Safety. There has never been a fatal accident on the Shinkansen and only one derailment, and that in an earthquake above 6.0. Further, everybody literlly walked out from the derailed train. >>>There have been two well known multiple fatality accidents in Europe, but both were on "ordinary railways", That is when operating on tracks that were not used solely by high speed trains. The multiple fatality at Eschede Germany involved a wheel type not used either before, since or ever anywhere else on high speed trainsets. Following the broken wheel there were several other factors that turned a high speed derailment into a major catastrophe. The recent collision in China between two high sped trains in China was not on a dedicated high-speed line, and appeared to be the result of violation of the most basic of operating principles under conditions of signal malfunction.<<<

Reliability. Low visibility / no visibility is not an issue. Most high speed railroads operate with very small delays. The average in Japan is 36 seconds.

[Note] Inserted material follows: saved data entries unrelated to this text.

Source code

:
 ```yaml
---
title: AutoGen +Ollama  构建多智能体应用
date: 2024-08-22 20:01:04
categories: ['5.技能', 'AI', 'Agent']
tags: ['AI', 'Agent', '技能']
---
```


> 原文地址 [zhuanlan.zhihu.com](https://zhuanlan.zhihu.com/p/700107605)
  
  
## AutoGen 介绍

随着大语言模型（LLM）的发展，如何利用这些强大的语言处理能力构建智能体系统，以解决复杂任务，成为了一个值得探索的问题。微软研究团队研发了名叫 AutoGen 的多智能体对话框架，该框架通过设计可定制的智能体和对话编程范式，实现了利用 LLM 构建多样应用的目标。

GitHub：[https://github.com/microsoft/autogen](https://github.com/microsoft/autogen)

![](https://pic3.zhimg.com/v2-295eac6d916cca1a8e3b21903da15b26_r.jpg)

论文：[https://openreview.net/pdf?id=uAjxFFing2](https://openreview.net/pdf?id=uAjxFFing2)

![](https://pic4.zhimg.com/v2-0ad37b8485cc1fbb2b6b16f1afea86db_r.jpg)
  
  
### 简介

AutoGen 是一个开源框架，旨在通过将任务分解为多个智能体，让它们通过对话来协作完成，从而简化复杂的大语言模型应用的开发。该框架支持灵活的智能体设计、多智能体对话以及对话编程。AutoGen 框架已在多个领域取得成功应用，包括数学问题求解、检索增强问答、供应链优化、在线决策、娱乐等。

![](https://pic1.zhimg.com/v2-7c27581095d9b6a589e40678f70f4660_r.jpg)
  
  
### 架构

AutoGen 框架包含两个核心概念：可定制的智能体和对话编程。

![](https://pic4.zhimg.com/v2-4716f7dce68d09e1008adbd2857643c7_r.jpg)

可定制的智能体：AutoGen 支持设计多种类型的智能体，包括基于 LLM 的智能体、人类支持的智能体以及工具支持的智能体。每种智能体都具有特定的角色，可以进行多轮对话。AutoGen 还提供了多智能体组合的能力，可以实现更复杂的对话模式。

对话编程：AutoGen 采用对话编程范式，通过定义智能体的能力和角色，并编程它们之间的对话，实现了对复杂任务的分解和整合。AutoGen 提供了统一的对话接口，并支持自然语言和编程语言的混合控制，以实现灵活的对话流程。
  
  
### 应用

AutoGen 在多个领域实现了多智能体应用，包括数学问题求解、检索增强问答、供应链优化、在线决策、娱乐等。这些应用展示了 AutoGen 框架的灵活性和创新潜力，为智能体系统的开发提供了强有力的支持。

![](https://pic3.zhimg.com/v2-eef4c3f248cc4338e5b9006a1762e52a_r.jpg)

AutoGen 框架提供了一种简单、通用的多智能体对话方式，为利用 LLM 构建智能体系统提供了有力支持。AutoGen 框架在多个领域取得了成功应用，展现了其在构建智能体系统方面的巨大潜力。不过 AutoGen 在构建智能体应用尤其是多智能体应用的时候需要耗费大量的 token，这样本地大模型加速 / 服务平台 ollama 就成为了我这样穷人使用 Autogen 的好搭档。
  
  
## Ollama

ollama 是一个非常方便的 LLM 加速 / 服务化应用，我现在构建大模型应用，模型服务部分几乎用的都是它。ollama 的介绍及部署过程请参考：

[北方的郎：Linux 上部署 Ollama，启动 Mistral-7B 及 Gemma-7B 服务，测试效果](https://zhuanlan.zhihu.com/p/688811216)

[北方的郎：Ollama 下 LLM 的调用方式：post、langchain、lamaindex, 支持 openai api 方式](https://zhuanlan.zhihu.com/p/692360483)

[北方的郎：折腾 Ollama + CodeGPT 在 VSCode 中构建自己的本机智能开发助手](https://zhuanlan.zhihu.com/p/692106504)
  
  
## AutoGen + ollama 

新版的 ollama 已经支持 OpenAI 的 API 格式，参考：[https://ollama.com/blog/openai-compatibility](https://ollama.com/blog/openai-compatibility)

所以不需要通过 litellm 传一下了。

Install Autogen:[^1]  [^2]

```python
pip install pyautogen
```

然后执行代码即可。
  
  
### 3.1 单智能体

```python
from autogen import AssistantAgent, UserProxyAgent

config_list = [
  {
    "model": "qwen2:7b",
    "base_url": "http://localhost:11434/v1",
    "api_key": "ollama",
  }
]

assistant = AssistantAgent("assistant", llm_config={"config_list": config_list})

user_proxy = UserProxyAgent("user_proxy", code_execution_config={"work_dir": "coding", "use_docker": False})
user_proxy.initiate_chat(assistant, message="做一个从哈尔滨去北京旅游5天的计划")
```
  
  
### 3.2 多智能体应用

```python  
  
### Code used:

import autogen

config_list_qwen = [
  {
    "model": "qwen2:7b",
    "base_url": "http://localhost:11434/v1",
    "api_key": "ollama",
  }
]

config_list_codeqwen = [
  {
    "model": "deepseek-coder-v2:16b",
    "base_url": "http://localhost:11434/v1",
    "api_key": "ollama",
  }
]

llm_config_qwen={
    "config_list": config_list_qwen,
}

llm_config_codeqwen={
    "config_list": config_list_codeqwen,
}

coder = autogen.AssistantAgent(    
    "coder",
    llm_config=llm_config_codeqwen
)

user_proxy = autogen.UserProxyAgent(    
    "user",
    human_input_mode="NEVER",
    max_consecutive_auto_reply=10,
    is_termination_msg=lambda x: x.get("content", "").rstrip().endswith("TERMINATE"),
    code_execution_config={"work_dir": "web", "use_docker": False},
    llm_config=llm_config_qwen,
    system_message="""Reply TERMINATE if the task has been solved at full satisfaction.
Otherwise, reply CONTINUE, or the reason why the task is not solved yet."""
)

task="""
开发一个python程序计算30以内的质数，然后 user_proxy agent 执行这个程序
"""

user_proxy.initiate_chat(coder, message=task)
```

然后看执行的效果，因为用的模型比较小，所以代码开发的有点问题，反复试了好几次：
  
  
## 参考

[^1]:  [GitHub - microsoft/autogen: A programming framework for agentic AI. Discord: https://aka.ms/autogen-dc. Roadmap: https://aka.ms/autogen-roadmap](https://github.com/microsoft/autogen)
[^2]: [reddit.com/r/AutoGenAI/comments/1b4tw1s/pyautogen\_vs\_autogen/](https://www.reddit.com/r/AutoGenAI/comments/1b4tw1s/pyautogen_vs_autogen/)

Most HSR systems are at worst self sustaining. A lot are profitable.

>>>In Taiwan after just under five years in operation, the system is covering its operating costs, and most if not all the interest costs.<<<

Denser urban areas and less sprawl is a common result of increased travel by rail, as there is less land use for a given amount of capacity than for roads.

>>>The right of way for a high speed railway is approximately the same as that required for a two lane secondary road.<<<

Will these do for a start? Additions from others would be appreciated.

George


----------



## CHamilton (Sep 22, 2011)

The California High Speed Rail Blog is a useful source.


----------